Se narraron cosas para mí inimaginables. Por ejemplo, detalles muy explícitos acerca de cómo el 6 de agosto de 1945 a las 8:15 am la bomba atómica Little Boy fue arrojada por el ejército estadounidense en el centro de la ciudad de Hiroshima desvaneciendo absolutamente todo lo que encontró sobre suelo. De forma instantánea la temperatura se elevó a más de un millón de grados centígrados. Era el infierno en la Tierra.

La Sra. Yoriko, una de las sobrevivientes, quien contaba con apenas 16 años, se encontraba esa mañana en su casa cuidando de su madre enferma y de su hermano más pequeño de 3 años. De repente, escuchó un sonido de explosión inaudito y su cuerpo fue arrojado hacia otra de las habitaciones de la casa; cuando pudo recuperar la visión y la conciencia, encontró a su madre y hermano cubiertos por completo de sangre. En medio del desastre, pudieron escapar, preocupadas por la suerte que corrió la otra hermana que no estaba en la casa. Yoriko, también enfermera, anduvo todos los templos budistas que quedaban en pie buscándola, los que estaban repletos de cuerpos gravemente quemados y desmembrados producto de la explosión. La encontró al poco tiempo, desfigurada. Cuenta que a su hermano pequeño, ya en cama, le podía ver el cráneo al quedarse parte de su piel pegada a la almohada…

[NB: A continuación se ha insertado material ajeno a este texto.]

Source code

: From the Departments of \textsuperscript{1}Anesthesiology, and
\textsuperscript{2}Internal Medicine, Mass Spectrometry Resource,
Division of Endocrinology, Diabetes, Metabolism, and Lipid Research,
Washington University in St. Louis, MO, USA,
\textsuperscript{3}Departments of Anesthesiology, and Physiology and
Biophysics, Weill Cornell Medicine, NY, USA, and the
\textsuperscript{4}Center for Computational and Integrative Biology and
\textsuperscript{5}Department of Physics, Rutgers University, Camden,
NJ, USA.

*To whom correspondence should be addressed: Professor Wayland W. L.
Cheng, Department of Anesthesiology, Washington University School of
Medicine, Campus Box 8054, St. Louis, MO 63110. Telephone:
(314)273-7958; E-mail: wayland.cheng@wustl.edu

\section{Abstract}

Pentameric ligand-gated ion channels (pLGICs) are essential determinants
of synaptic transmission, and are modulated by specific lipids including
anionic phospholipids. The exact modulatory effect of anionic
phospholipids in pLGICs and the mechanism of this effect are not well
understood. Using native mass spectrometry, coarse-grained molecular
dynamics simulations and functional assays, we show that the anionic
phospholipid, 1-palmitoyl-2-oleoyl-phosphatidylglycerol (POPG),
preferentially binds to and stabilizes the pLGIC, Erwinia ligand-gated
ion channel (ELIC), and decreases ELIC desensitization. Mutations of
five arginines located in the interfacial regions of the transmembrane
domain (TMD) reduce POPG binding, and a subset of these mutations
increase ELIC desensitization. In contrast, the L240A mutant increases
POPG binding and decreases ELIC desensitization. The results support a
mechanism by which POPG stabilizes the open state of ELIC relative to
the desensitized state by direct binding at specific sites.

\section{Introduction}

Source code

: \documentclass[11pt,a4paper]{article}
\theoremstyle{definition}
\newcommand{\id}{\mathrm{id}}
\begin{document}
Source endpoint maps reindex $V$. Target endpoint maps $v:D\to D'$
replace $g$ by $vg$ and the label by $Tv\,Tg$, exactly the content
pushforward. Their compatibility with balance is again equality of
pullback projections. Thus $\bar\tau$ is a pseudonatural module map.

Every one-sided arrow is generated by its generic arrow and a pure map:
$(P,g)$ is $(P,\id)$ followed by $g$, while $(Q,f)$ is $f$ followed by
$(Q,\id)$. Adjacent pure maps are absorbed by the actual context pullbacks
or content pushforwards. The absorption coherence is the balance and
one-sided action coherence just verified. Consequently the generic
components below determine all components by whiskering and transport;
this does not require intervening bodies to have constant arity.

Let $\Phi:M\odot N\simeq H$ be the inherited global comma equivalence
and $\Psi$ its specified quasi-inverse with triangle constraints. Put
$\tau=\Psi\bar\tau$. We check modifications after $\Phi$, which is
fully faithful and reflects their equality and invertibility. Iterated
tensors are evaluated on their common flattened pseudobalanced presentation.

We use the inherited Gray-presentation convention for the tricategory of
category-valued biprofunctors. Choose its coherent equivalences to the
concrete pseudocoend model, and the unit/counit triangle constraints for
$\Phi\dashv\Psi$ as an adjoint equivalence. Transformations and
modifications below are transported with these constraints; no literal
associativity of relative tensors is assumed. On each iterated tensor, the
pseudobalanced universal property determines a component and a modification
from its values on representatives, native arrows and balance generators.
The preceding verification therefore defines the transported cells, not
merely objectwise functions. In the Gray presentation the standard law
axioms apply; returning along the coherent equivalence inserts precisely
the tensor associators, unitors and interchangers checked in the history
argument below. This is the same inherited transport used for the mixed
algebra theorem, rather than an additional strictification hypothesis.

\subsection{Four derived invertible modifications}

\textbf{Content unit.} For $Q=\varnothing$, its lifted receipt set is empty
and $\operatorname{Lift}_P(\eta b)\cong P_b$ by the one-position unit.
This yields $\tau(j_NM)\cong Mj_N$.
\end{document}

La familia quedó sin su hogar. Tuvieron que construir una pequeña choza en el lugar donde solía estar la casa. La comida también escaseaba. Hacían largas filas para poder conseguir 2 o 3 domplines agrandados con papel de periódico. Del ejército de los EE.UU. dice que recibían algunas cajas de alimentos pero que en realidad no eran más que pasto.

Cientos de miles de personas (niños/as, jóvenes, ancianos/as) murieron a causa de estos bombardeos atómicos que precipitaron el fin de la II Guerra Mundial, la mayoría de ellas por los efectos posteriores de la radiación.

Me cuesta creer que hayan sido seres humanos comunes y corrientes, movidos quizá por un sentimiento patriótico desvirtuado, o por el deber de cumplimiento de las ‘órdenes superiores’, los que ejecutaron estos crímenes de lesa humanidad. Mentes brillantes, científicos destacados de la época, también fueron los que dedicaron todos sus esfuerzos para que aquel Proyecto Manhattan tuviese éxito y consiguiera primero la fisión que produjera la reacción nuclear en cadena capaz de destruir en un segundo la humanidad completa, a partir de uno de los aportes científicos más importantes de todos los tiempos: e=mc².

Sesenta y ocho años han pasado luego de esta tragedia humanitaria y ambiental sin precedentes, y los países “civilizados” continúan sus proyectos nucleares bajo la falacia de que orientados exclusivamente hacia fines científicos y/o energéticos (último que no deja de ser un arma nuclear; pensemos en Chernóbil o Fukushima).

En ‘Eichmann en Jerusalén’, Hannah Arendt describe que tras haber asistido a la Conferencia de Wannsee de 1942 en la que las élites del partido Nazi tomaron las decisiones sobre la Solución Final, Eichmann se sintió libre de toda culpa al asimilar que no era nada ni nadie para juzgar esta voluntad. El perfecto sistema burocrático diseñado por el totalitarismo afianzaba las condiciones para que el individuo dejara de sentirse responsable por sus acciones individuales. Al final, la culpa no era del burócrata, sino del engranaje, del sistema, de nadie.

La burocracia es la que ha permitido que el ‘mal’ se banalice, que el individuo se despersonalice a tal punto que no pueda oponer resistencia al acto de crueldad más atroz. La misma burocracia, en forma de realpolitik, que todavía intenta imponer guerras por doquier, con la amenaza de uso de armas nucleares u otras de destrucción masiva.

Mil gracias por el antídoto de estas voces. En especial, por el de las más jóvenes que han acogido el legado.